The Final Frontier
One way that Lily and James might have fallen in love (but not really).
In First Year:
"So, you're a Muggleborn? Is that why you were sitting with Snivellus?"
"Because you had no other friends?"
Lily glared at the two dark haired boys who had turned around in their seats in Charms class. They looked curiously at her.
"I have other friends too," she blurted out bitterly. She pointed to a small angry looking girl sitting on the other side of the aisle who was poking her wand jadedly at her parchment. Sirius Black looked quite taken aback at the gesture.
"Kath? You're friends with her?"
"Um, yes," Lily replied unsurely but then said more confidently, "she's very nice and she helped me unpack and put things away."
James made a face.
"Honestly, Evans," he drawled as Kath's wand shot a shower of red sparks out. "Even Snivellus can do better than that."
Sirius jabbed James in the arm. Taking the hint, James quickly added, "Not that there's anything wrong with Kath Helland..."
In Second Year:
"What, don't they randomly burst into song? Or explode into fireworks?"
Lily frowned.
"No, our baubles aren't a health hazard," she said defensively as she and Kath passes the heavily decorated Great Hall. Kath rolled her eyes.
"Well, obviously you'd have to fireproof the tree first."
"Right..."
From the corner of her eyes, Kath could see a dark moping shadow head towards them.
"Ugh, it's Snape, again. I didn't take your bloody shoe, alright?" Kath snapped at him angrily jabbing the air between them with her finger. "It was probably Potter, so bugger off and go find him, won't you? My Christmas is as bad as it is without having to explain to your thick head that I had nothing to do with—"
"Then explain this," sneered Snape, thrusting a piece of parchment vigorously at her. It was the note that James had passed to her during Defence Against the Dark Arts, asking for her assistance in stealing Snape's shoe.
"Oh motherfu..." grumbled Kath, walking away, disgruntled but not before she heard Snape speak.
"Going back for Christmas?"
"Not this year, remember last year when Petunia freaked out about using the sparks from my wand to light the pudding?"

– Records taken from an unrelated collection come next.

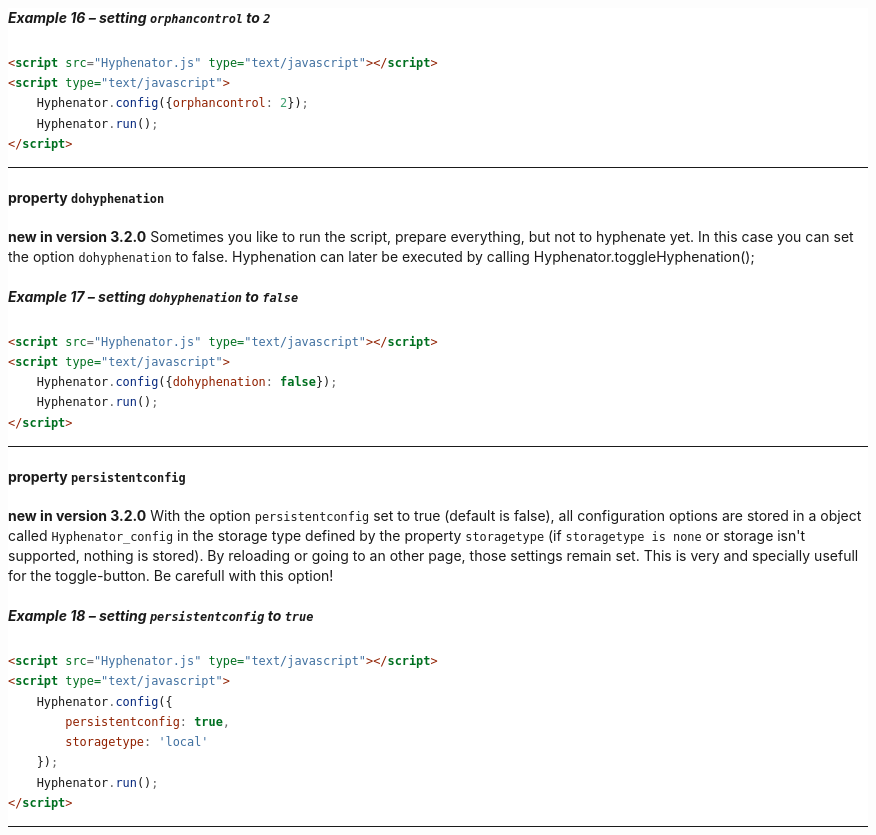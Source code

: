 ##### Example 16 – setting `orphancontrol` to `2` #####
```HTML
<script src="Hyphenator.js" type="text/javascript"></script>
<script type="text/javascript">
	Hyphenator.config({orphancontrol: 2});
	Hyphenator.run();
</script>
```


---

#### property `dohyphenation` ####
**new in version 3.2.0**
Sometimes you like to run the script, prepare everything, but not to hyphenate yet. In this case you can set the option `dohyphenation` to false. Hyphenation can later be executed by calling Hyphenator.toggleHyphenation();

##### Example 17 – setting `dohyphenation` to `false` #####
```HTML
<script src="Hyphenator.js" type="text/javascript"></script>
<script type="text/javascript">
	Hyphenator.config({dohyphenation: false});
	Hyphenator.run();
</script>
```


---


#### property `persistentconfig` ####
**new in version 3.2.0**
With the option `persistentconfig` set to true (default is false), all configuration options are stored in a object called `Hyphenator_config` in the storage type defined by the property `storagetype` (if `storagetype is none` or storage isn't supported, nothing is stored).
By reloading or going to an other page, those settings remain set.
This is very and specially usefull for the toggle-button.
Be carefull with this option!

##### Example 18 – setting `persistentconfig` to `true` #####
```HTML
<script src="Hyphenator.js" type="text/javascript"></script>
<script type="text/javascript">
	Hyphenator.config({
		persistentconfig: true,
		storagetype: 'local'
	});
	Hyphenator.run();
</script>
```


---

"Oh yeah. Good...b-because I'm staying too."
In Third Year:
Lily look appalled.
"The Marauders are taking Muggle Studies?" she exploded over breakfast, scattering cornflakes over her friends. "What? Do they think that they'll be learning how to pick up Muggle girls or something?"
Kath Helland calming flicked off a piece of the offending breakfast cereal that claimed to be 99% fat free.
"I said James and Sirius," she replied quite monotonously and plopped a grape into her mouth, "not the entire gang."
"Yeah, just the worst ones," moaned Lily drastically, slumping forward, threatening to face plant herself into her porridge. "I hate Potter."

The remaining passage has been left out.